Leveraging Contextual Information for Effective Entity Salience Detection
Rajarshi Bhowmik, Marco Ponza, Atharva Tendle, Anant Gupta, Rebecca Jiang, Xingyu Lu, Qian Zhao, Daniel Preotiuc-Pietro
TL;DR
This work investigates how to detect salient entities in text by fine-tuning medium-sized transformers with a cross-encoder architecture that explicitly encodes positional information around entity mentions. The method, which marks entity mentions and uses decile position embeddings, significantly outperforms feature-based baselines across four benchmarks, with substantial improvements in $F1$ scores. Analyses show the value of incorporating multiple inferred mentions and contextual cues, while zero-shot prompting of instruction-tuned LLMs underperforms, underscoring the task's uniqueness.
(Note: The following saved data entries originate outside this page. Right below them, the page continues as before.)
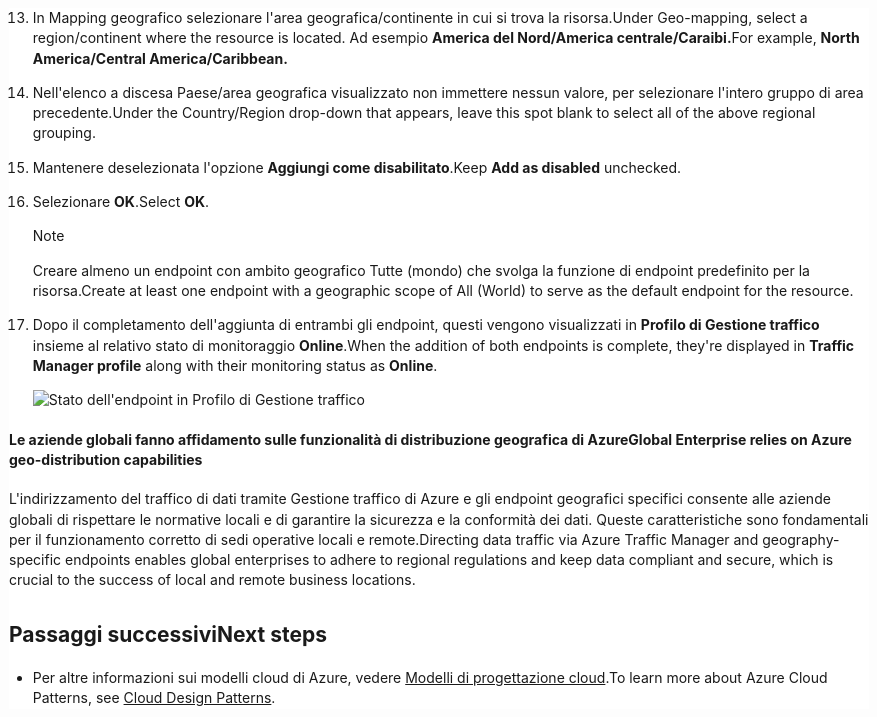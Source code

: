 13. <span data-ttu-id="421f1-460">In Mapping geografico selezionare l'area geografica/continente in cui si trova la risorsa.</span><span class="sxs-lookup"><span data-stu-id="421f1-460">Under Geo-mapping, select a region/continent where the resource is located.</span></span> <span data-ttu-id="421f1-461">Ad esempio **America del Nord/America centrale/Caraibi.**</span><span class="sxs-lookup"><span data-stu-id="421f1-461">For example, **North America/Central America/Caribbean.**</span></span>

14. <span data-ttu-id="421f1-462">Nell'elenco a discesa Paese/area geografica visualizzato non immettere nessun valore, per selezionare l'intero gruppo di area precedente.</span><span class="sxs-lookup"><span data-stu-id="421f1-462">Under the Country/Region drop-down that appears, leave this spot blank to select all of the above regional grouping.</span></span>

15. <span data-ttu-id="421f1-463">Mantenere deselezionata l'opzione **Aggiungi come disabilitato**.</span><span class="sxs-lookup"><span data-stu-id="421f1-463">Keep **Add as disabled** unchecked.</span></span>

16. <span data-ttu-id="421f1-464">Selezionare **OK**.</span><span class="sxs-lookup"><span data-stu-id="421f1-464">Select **OK**.</span></span>

    > [!Note]  
    >  <span data-ttu-id="421f1-465">Creare almeno un endpoint con ambito geografico Tutte (mondo) che svolga la funzione di endpoint predefinito per la risorsa.</span><span class="sxs-lookup"><span data-stu-id="421f1-465">Create at least one endpoint with a geographic scope of All (World) to serve as the default endpoint for the resource.</span></span>

17. <span data-ttu-id="421f1-466">Dopo il completamento dell'aggiunta di entrambi gli endpoint, questi vengono visualizzati in **Profilo di Gestione traffico** insieme al relativo stato di monitoraggio **Online**.</span><span class="sxs-lookup"><span data-stu-id="421f1-466">When the addition of both endpoints is complete, they're displayed in **Traffic Manager profile** along with their monitoring status as **Online**.</span></span>

    ![Stato dell'endpoint in Profilo di Gestione traffico](media/solution-deployment-guide-geo-distributed/image46.png)

#### <a name="global-enterprise-relies-on-azure-geo-distribution-capabilities"></a><span data-ttu-id="421f1-468">Le aziende globali fanno affidamento sulle funzionalità di distribuzione geografica di Azure</span><span class="sxs-lookup"><span data-stu-id="421f1-468">Global Enterprise relies on Azure geo-distribution capabilities</span></span>

<span data-ttu-id="421f1-469">L'indirizzamento del traffico di dati tramite Gestione traffico di Azure e gli endpoint geografici specifici consente alle aziende globali di rispettare le normative locali e di garantire la sicurezza e la conformità dei dati. Queste caratteristiche sono fondamentali per il funzionamento corretto di sedi operative locali e remote.</span><span class="sxs-lookup"><span data-stu-id="421f1-469">Directing data traffic via Azure Traffic Manager and geography-specific endpoints enables global enterprises to adhere to regional regulations and keep data compliant and secure, which is crucial to the success of local and remote business locations.</span></span>

## <a name="next-steps"></a><span data-ttu-id="421f1-470">Passaggi successivi</span><span class="sxs-lookup"><span data-stu-id="421f1-470">Next steps</span></span>

- <span data-ttu-id="421f1-471">Per altre informazioni sui modelli cloud di Azure, vedere [Modelli di progettazione cloud](/azure/architecture/patterns).</span><span class="sxs-lookup"><span data-stu-id="421f1-471">To learn more about Azure Cloud Patterns, see [Cloud Design Patterns](/azure/architecture/patterns).</span></span>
The findings advance entity-centric understanding and have practical implications for search, ranking, and summarization by providing a robust, context-aware salience signal.
Abstract
In text documents such as news articles, the content and key events usually revolve around a subset of all the entities mentioned in a document. These entities, often deemed as salient entities, provide useful cues of the aboutness of a document to a reader. Identifying the salience of entities was found helpful in several downstream applications such as search, ranking, and entity-centric summarization, among others. Prior work on salient entity detection mainly focused on machine learning models that require heavy feature engineering. We show that fine-tuning medium-sized language models with a cross-encoder style architecture yields substantial performance gains over feature engineering approaches. To this end, we conduct a comprehensive benchmarking of four publicly available datasets using models representative of the medium-sized pre-trained language model family. Additionally, we show that zero-shot prompting of instruction-tuned language models yields inferior results, indicating the task's uniqueness and complexity.